Mutation-based Fault Localization of Deep Neural Networks: Supported DNN Bugs

cover
12 Mar 2024

This paper is available on arxiv under CC 4.0 license.

Authors:

(1) Ali Ghanbari, Dept. of Computer Science, Iowa State University;

(2) Deepak-George Thomas, Dept. of Computer Science, Iowa State University;

(3) Muhammad Arbab Arshad, Dept. of Computer Science, Iowa State University;

(4) Hridesh Rajan, Dept. of Computer Science, Iowa State University.

V. SUPPORTED DNN BUGS

Due to the complex nature of DNN bugs, and MBFL itself, we do not hope to give a formal account of what types of DNN bugs deepmufl is capable of localizing. Instead, we attempt to provide as accurate description of the supported bugs as possible and discuss the way such bugs manifest in DNN programs. The discussion given in this section leverages the characterization of DNN bugs provided by previous research [7], [4], [6].

As we mentioned earlier, current version of deepmufl operates on pre-trained Keras Sequential models. This means that much of the information, such as training hyperparameters and whether or not the input data is normalized, has already been stripped away from the input to deepmufl, and the current version of the technique is not capable of detecting any bug related to training process, e.g., training data and hyper-parameters. Moreover, a pre-trained model does not contain bugs related to tensor shapes (as otherwise, the training would fail with shape errors), and since deepmufl does not receive the source code of the buggy model as input, bugs related to GPU usage and API misuse are also out of the reach of the technique, by definition. This leaves us with the socalled model bugs [7] the extent to which deepmufl is capable of localizing is explicated below. The four model bug subcategories are represented with identifiers SC1, ..., SC4 in the rest of this paper for ease of reference.

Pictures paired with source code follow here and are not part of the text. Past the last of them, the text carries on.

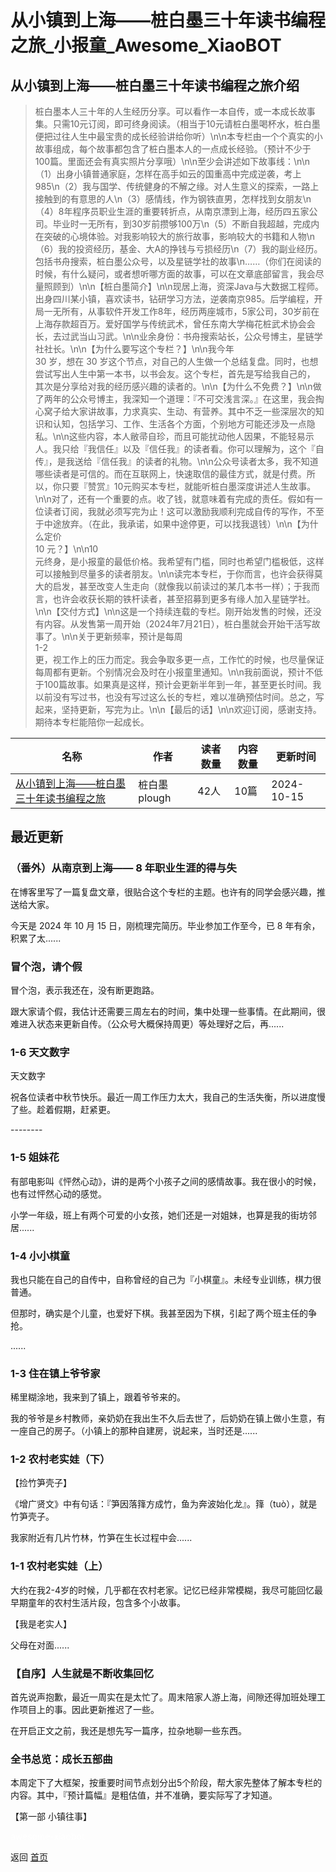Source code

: # 从小镇到上海——桩白墨三十年读书编程之旅_小报童_Awesome_XiaoBOT

## 从小镇到上海——桩白墨三十年读书编程之旅介绍
> 桩白墨本人三十年的人生经历分享。可以看作一本自传，或一本成长故事集。只需10元订阅，即可终身阅读。（相当于10元请桩白墨喝杯水，桩白墨便把过往人生中最宝贵的成长经验讲给你听）\n\n本专栏由一个个真实的小故事组成，每个故事都包含了桩白墨本人的一点成长经验。（预计不少于100篇。里面还会有真实照片分享哦）\n\n至少会讲述如下故事线：\n\n（1）出身小镇普通家庭，怎样在高手如云的国重高中完成逆袭，考上985\n（2）我与国学、传统健身的不解之缘。对人生意义的探索，一路上接触到的有意思的人\n（3）感情线，作为钢铁直男，怎样找到女朋友\n（4）8年程序员职业生涯的重要转折点，从南京漂到上海，经历四五家公司。毕业时一无所有，到30岁前攒够100万\n（5）不断自我超越，完成内在突破的心境体验。对我影响较大的旅行故事，影响较大的书籍和人物\n（6）我的投资经历，基金、大A的挣钱与亏损经历\n（7）我的副业经历。包括书舟搜索，桩白墨公众号，以及星链学社的故事\n……（你们在阅读的时候，有什么疑问，或者想听哪方面的故事，可以在文章底部留言，我会尽量照顾到）\n\n【桩白墨简介】\n\n现居上海，资深Java与大数据工程师。出身四川某小镇，喜欢读书，钻研学习方法，逆袭南京985。后学编程，开局一无所有，从事软件开发工作8年，经历两座城市，5家公司，30岁前在上海存款超百万。爱好国学与传统武术，曾任东南大学梅花桩武术协会会长，去过武当山习武。\n\n业余身份：书舟搜索站长，公众号博主，星链学社社长。\n\n【为什么要写这个专栏？】\n\n我今年  
30 岁，想在 30 岁这个节点，对自己的人生做一个总结复盘。同时，也想尝试写出人生中第一本书，以书会友。这个专栏，首先是写给我自己的，  
其次是分享给对我的经历感兴趣的读者的。\n\n【为什么不免费？】\n\n做了两年的公众号博主，我深知一个道理：『不可交浅言深。』在这里，我会掏心窝子给大家讲故事，力求真实、生动、有营养。其中不乏一些深层次的知识和认知，包括学习、工作、生活各个方面，个别地方可能还涉及一点隐私。\n\n这些内容，本人敝帚自珍，而且可能扰动他人因果，不能轻易示人。我只给『我信任』以及『信任我』的读者看。你可以理解为，这个『自传』，是我送给『信任我』的读者的礼物。\n\n公众号读者太多，我不知道哪些读者是可信的。而在互联网上，快速取信的最佳方式，就是付费。所以，你只要『赞赏』10元购买本专栏，就能听桩白墨深度讲述人生故事。\n\n对了，还有一个重要的点。收了钱，就意味着有完成的责任。假如有一位读者订阅，我就必须写完为止！这可以激励我顺利完成自传的写作，不至于中途放弃。（在此，我承诺，如果中途停更，可以找我退钱）\n\n【为什么定价  
10 元？】\n\n10  
元终身，是小报童的最低价格。我希望有门槛，同时也希望门槛极低，这样可以接触到尽量多的读者朋友。\n\n读完本专栏，于你而言，也许会获得莫大的启发，甚至改变人生走向（就像我以前读过的某几本书一样）；于我而言，也许会收获长期的铁杆读者，甚至招募到更多有缘人加入星链学社。\n\n【交付方式】\n\n这是一个持续连载的专栏。刚开始发售的时候，还没有内容。从发售第一周开始（2024年7月21日），桩白墨就会开始干活写故事了。\n\n关于更新频率，预计是每周  
1-2  
更，视工作上的压力而定。我会争取多更一点，工作忙的时候，也尽量保证每周都有更新。个别情况会及时在小报童里通知。\n\n我前面说，预计不低于100篇故事。如果真是这样，预计会更新半年到一年，甚至更长时间。我以前没有写过书，也没有写过这么长的专栏，难以准确预估时间。总之，写起来，坚持更新，写完为止。\n\n【最后的话】\n\n欢迎订阅，感谢支持。期待本专栏能陪你一起成长。  
  


|名称|作者|读者数量|内容数量|更新时间|
|---|---|---|---|---|
|[从小镇到上海——桩白墨三十年读书编程之旅](https://xiaobot.net/p/baimoz_life?refer=9c3f1c95-a052-465a-9902-f6d75080262a)|桩白墨 plough|42人|10篇|2024-10-15|

## 最近更新
### （番外）从南京到上海—— 8 年职业生涯的得与失

在博客里写了一篇复盘文章，很贴合这个专栏的主题。也许有的同学会感兴趣，推送给大家。

今天是 2024 年 10 月 15 日，刚梳理完简历。毕业参加工作至今，已 8 年有余，积累了太......

### 冒个泡，请个假

冒个泡，表示我还在，没有断更跑路。

跟大家请个假，我估计还需要三周左右的时间，集中处理一些事情。在此期间，很难进入状态来更新自传。（公众号大概保持周更）等处理好之后，再......

### 1-6 天文数字

天文数字

祝各位读者中秋节快乐。最近一周工作压力太大，我自己的生活失衡，所以进度慢了些。趁着假期，赶紧更。

\--------

### 1-5 姐妹花

有部电影叫《怦然心动》，讲的是两个小孩子之间的感情故事。我在很小的时候，也有过怦然心动的感觉。

小学一年级，班上有两个可爱的小女孩，她们还是一对姐妹，也算是我的街坊邻居......

### 1-4 小小棋童

我也只能在自己的自传中，自称曾经的自己为『小棋童』。未经专业训练，棋力很普通。

但那时，确实是个儿童，也爱好下棋。我甚至因为下棋，引起了两个班主任的争抢。

......

### 1-3 住在镇上爷爷家

稀里糊涂地，我来到了镇上，跟着爷爷来的。

我的爷爷是乡村教师，亲奶奶在我出生不久后去世了，后奶奶在镇上做小生意，有一座自己的房子。（小镇上的那种自建房，说起来，当时还是......

### 1-2 农村老实娃（下）

【捡竹笋壳子】

《增广贤文》中有句话：『笋因落箨方成竹，鱼为奔波始化龙』。箨（tuò），就是竹笋壳子。

我家附近有几片竹林，竹笋在生长过程中会......

### 1-1 农村老实娃（上）

大约在我2-4岁的时候，几乎都在农村老家。记忆已经非常模糊，我尽可能回忆最早期童年的农村生活片段，包含多个小故事。

【我是老实人】

父母在对面......

### 【自序】人生就是不断收集回忆

首先说声抱歉，最近一周实在是太忙了。周末陪家人游上海，间隙还得加班处理工作项目上的事。因此更新推迟了一些。

在开启正文之前，我还是想先写一篇序，拉杂地聊一些东西。

### 全书总览：成长五部曲

本周定下了大框架，按重要时间节点划分出5个阶段，帮大家先整体了解本专栏的内容。其中，『预计篇幅』是粗估值，并不准确，要实际写了才知道。

【第一部 小镇往事】


<a href="https://github.com/Reno9527/awesome-xiaobot" style="color: white; text-decoration: none;">awesome-xiaobot</a>

返回 [首页](../README.md)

• SC1: Activation function. These bugs are related to the use of wrong activation function in a layer. We observed that deepmufl detects this type of bugs and it also gives actionable, direct fixes.

• SC2: Model type or properties. These bugs include wrong weight initialization, wrong network architecture, wrong model for the task, etc. Through altering the weights and biases in layers, deepmufl detects weight/bias initialization bugs and pinpoint the location of the bug, but the bug report produced by the tool does not provide helpful information for fixing.

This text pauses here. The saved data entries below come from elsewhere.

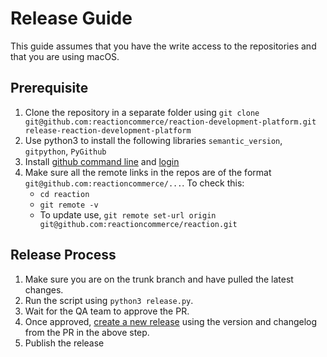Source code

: # Release Guide

This guide assumes that you have the write access to the repositories and that you are using macOS.

## Prerequisite

1. Clone the repository in a separate folder using `git clone git@github.com:reactioncommerce/reaction-development-platform.git release-reaction-development-platform`
2. Use python3 to install the following libraries `semantic_version`, `gitpython`, `PyGithub`
3. Install [github command line](https://cli.github.com/) and [login](https://cli.github.com/manual/gh_auth_login)
4. Make sure all the remote links in the repos are of the format `git@github.com:reactioncommerce/...`. To check this:
   - `cd reaction`
   - `git remote -v`
   - To update use, `git remote set-url origin git@github.com:reactioncommerce/reaction.git`

## Release Process

1. Make sure you are on the trunk branch and have pulled the latest changes.
2. Run the script using `python3 release.py`.
3. Wait for the QA team to approve the PR.
4. Once approved, [create a new release](https://github.com/reactioncommerce/reaction-development-platform/releases/new) using the version and changelog from the PR in the above step.
5. Publish the release
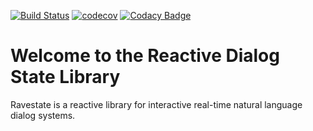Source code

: [![Build Status](https://travis-ci.org/ro-boy/ravestate.svg?branch=master)](https://travis-ci.org/ro-boy/ravestate)
[![codecov](https://codecov.io/gh/ro-boy/ravestate/branch/master/graph/badge.svg)](https://codecov.io/gh/ro-boy/ravestate)
[![Codacy Badge](https://api.codacy.com/project/badge/Grade/93ebb2077393423496669b5657ab16ac)](https://www.codacy.com/app/ro-boy/ravestate?utm_source=github.com&amp;utm_medium=referral&amp;utm_content=ro-boy/ravestate&amp;utm_campaign=Badge_Grade)
# Welcome to the Reactive Dialog State Library

Ravestate is a reactive library for interactive real-time natural language dialog systems.
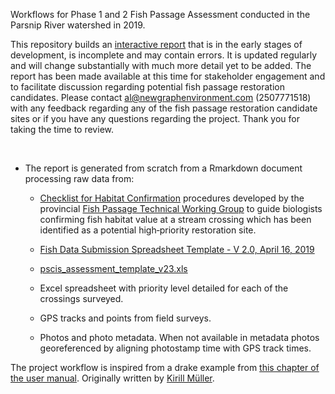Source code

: Workflows for Phase 1 and 2 Fish Passage Assessment conducted in the Parsnip River watershed in 2019.

This repository builds an [interactive report](https://newgraphenvironment.github.io/Parsnip_Fish_Passage/) that is in the early stages of development, is incomplete and may contain errors.  It is updated regularly and will change substantially with much more detail yet to be added. The report has been made available at this time for stakeholder engagement and to facilitate discussion regarding potential fish passage restoration candidates.  Please contact al@newgraphenvironment.com (2507771518) with any feedback regarding any of the fish passage restoration candidate sites or if you have any questions regarding the project.  Thank you for taking the time to review.

<br>

 * The report is generated from scratch from a Rmarkdown document processing raw data from:
 
    + [Checklist for Habitat Confirmation](https://www2.gov.bc.ca/gov/content/environment/natural-resource-stewardship/land-based-investment/investment-categories/fish-passage/habitat-confirmation-projects) procedures developed by the provincial [Fish Passage Technical Working Group](https://www2.gov.bc.ca/gov/content/environment/natural-resource-stewardship/land-based-investment/investment-categories/fish-passage) to guide biologists confirming fish habitat value at a stream crossing which has been identified as a potential high‐priority restoration site.

    + [Fish Data Submission Spreadsheet Template - V 2.0, April 16, 2019 ](https://www2.gov.bc.ca/gov/content/environment/plants-animals-ecosystems/fish/fish-and-fish-habitat-data-information/fish-data-submission/submit-fish-data#submitfish) 

    + [pscis_assessment_template_v23.xls](https://www2.gov.bc.ca/gov/content/environment/natural-resource-stewardship/land-based-investment/investment-categories/fish-passage/assessment-projects)


    + Excel spreadsheet with priority level detailed for each of the crossings surveyed.

    + GPS tracks and points from field surveys.  

    + Photos and photo metadata.  When not available in metadata photos georeferenced by aligning photostamp time with GPS track times.



The project workflow is inspired from a drake example from [this chapter of the user manual](https://books.ropensci.org/drake/walkthrough.html). Originally written by [Kirill Müller](https://github.com/krlmlr).
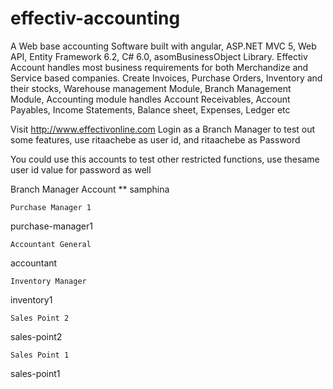 # effectiv-accounting
A Web base accounting Software built with angular, ASP.NET MVC 5, Web API, Entity Framework 6.2, C# 6.0, asomBusinessObject Library. Effectiv Account handles most business requirements for both Merchandize and Service based companies. Create Invoices, Purchase Orders, Inventory and their stocks, Warehouse management Module, Branch Management Module, Accounting module handles Account Receivables, Account Payables, Income Statements, Balance sheet, Expenses, Ledger etc

Visit http://www.effectivonline.com
Login as a Branch Manager to test out some features,  use 
ritaachebe as user id, and ritaachebe as Password


You could use this accounts to test other restricted functions, use thesame user id value for password as well

Branch Manager Account 
       ** samphina

	Purchase Manager 1
purchase-manager1 

	Accountant General
accountant 	
	
	Inventory Manager
inventory1 		

	Sales Point 2
sales-point2 	
	
	Sales Point 1
sales-point1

• SC3: Layer properties. These bugs include wrong filter/kernel/stride size, sub-optimal number of neurons in a layer, wrong input sample size, etc. deepmufl detects and pinpoints the bugs related to filter/kernel/stride size and sub-optimal number of neurons. We observed that, the former case sometimes produce non-viable mutants. In the cases where deepmufl produced viable mutants, effective MBFL takes place and it has been able to pinpoint the bug location and provide explanation on how to fix it. In the latter case, deepmufl was able to pinpoint the bug location, but the bug report does not give helpful information on how to fix the bugs in this sub-category.

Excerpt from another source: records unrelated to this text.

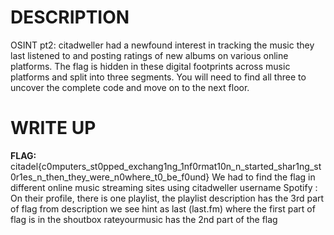 # DESCRIPTION 

OSINT pt2: citadweller had a newfound interest in tracking the music they last listened to and posting ratings
of new albums on various online platforms. The flag is hidden in these digital footprints across music platforms 
and split into three segments. You will need to find all three to uncover the complete code and move on to the next floor.

# WRITE UP 
**FLAG:** citadel{c0mputers_st0pped_exchang1ng_1nf0rmat10n_n_started_shar1ng_st0r1es_n_then_they_were_n0where_t0_be_f0und}
We had to find the flag in different online music streaming sites using citadweller username
Spotify : On their profile, there is one playlist, the playlist description has the 3rd part of flag
from description we see hint as last (last.fm) where the first part of flag is in the shoutbox
rateyourmusic has the 2nd part of the flag
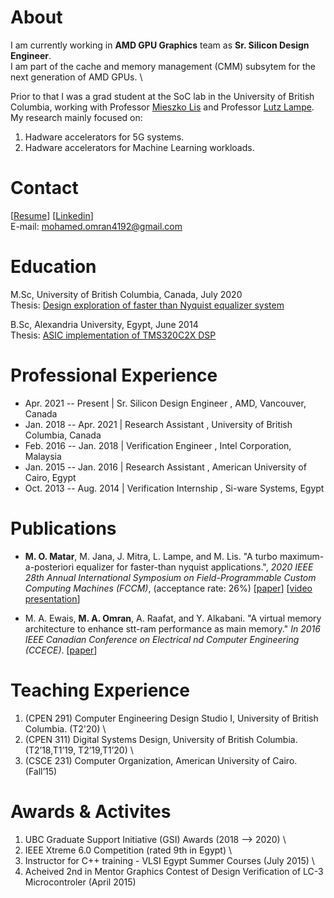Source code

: # About

I am currently working in **AMD GPU Graphics** team as **Sr. Silicon Design Engineer**. \
I am part of the cache and memory management (CMM) subsytem for the next generation of AMD GPUs. \

Prior to that I was a grad student at the SoC lab in  the University of British Columbia, working with Professor [Mieszko Lis](http://mieszko.ece.ubc.ca/) and Professor [Lutz Lampe](http://www.ece.ubc.ca/~lampe/). \
My research mainly focused on:  
1) Hadware accelerators for 5G systems.  
2) Hadware accelerators for Machine Learning workloads.  

# Contact

[[Resume](./docs/MohamedMatar.pdf)] 
[[Linkedin](https://linkedin.com/in/momran66)]  \
E-mail: mohamed.omran4192@gmail.com

# Education

M.Sc, University of British Columbia, Canada, July 2020 \
Thesis: [Design exploration of faster than Nyquist equalizer system](https://open.library.ubc.ca/cIRcle/collections/ubctheses/24/items/1.0392616)

B.Sc, Alexandria University, Egypt, June 2014  \
Thesis: [ASIC implementation of TMS320C2X DSP](docs/toledo.pdf)

# Professional Experience

* Apr. 2021 -- Present  | Sr. Silicon Design Engineer       , AMD, Vancouver, Canada                    
* Jan. 2018 -- Apr. 2021  | Research Assistant        , University of British Columbia, Canada   
* Feb. 2016 -- Jan. 2018  | Verification Engineer       , Intel Corporation, Malaysia             
* Jan. 2015 -- Jan. 2016  | Research Assistant              , American University of Cairo, Egypt      
* Oct. 2013 -- Aug. 2014  | Verification Internship         , Si-ware Systems, Egypt                  

# Publications

* **M. O. Matar**, M. Jana, J. Mitra, L. Lampe, and M. Lis. "A turbo maximum-a-posteriori equalizer for faster-than nyquist
applications.", _2020 IEEE 28th Annual International Symposium on Field-Programmable Custom Computing Machines (FCCM)_, (acceptance rate: 26%)
[[paper](https://ieeexplore.ieee.org/abstract/document/9114873)] [[video presentation](https://www.youtube.com/watch?v=sY71FAcP8Bg)]

* M. A. Ewais, **M. A. Omran**, A. Raafat, and Y. Alkabani. "A virtual memory architecture to enhance stt-ram performance as main memory." _In 2016 IEEE Canadian Conference on Electrical  nd Computer Engineering (CCECE)_. [[paper](https://ieeexplore.ieee.org/document/7726657)]

# Teaching Experience

1) (CPEN 291) Computer Engineering Design Studio I, University of British Columbia. (T2'20) \
2) (CPEN 311) Digital Systems Design, University of British Columbia.(T2’18,T1’19, T2’19,T1’20) \
3) (CSCE 231) Computer Organization, American University of Cairo.(Fall’15)

# Awards & Activites 

1) UBC Graduate Support Initiative (GSI) Awards (2018 --> 2020) \
2) IEEE Xtreme 6.0 Competition (rated 9th in Egypt) \
3) Instructor for C++ training - VLSI Egypt Summer Courses (July 2015) \
4) Acheived 2nd in Mentor Graphics Contest of Design Verification of LC-3 Microcontroler (April 2015)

• SC4: Missing/redundant/wrong layer. These bugs include missing/extra one dense layer, missing dropout layer, missing normalization layer, etc. By mutating the layers adjacent to the missing layer, or deleting the redundant layer, deepmufl detects and pinpoints the location of the missing/culprit layer, and in most of the cases, it provides useful information on how to fix such bugs.

By manually examining the bug descriptions provided by the programmers in our dataset of bugs, and also referring to the previous work on DNN bugs and root cause characterization [4], these bugs might manifest as low test accuracy/MSE, constant validation accuracy/MSE/loss during training, NaN validation accuracy/MSE/loss during training, dead nodes, vanishing/exploding gradient, and saturated activation.

At this point, we would like to emphasize that deepmufl is not intended to repair a model, so if a mutation happens to be the fix for the buggy model, the model has to be retrained from scratch so that correct weights and biases will be calculated.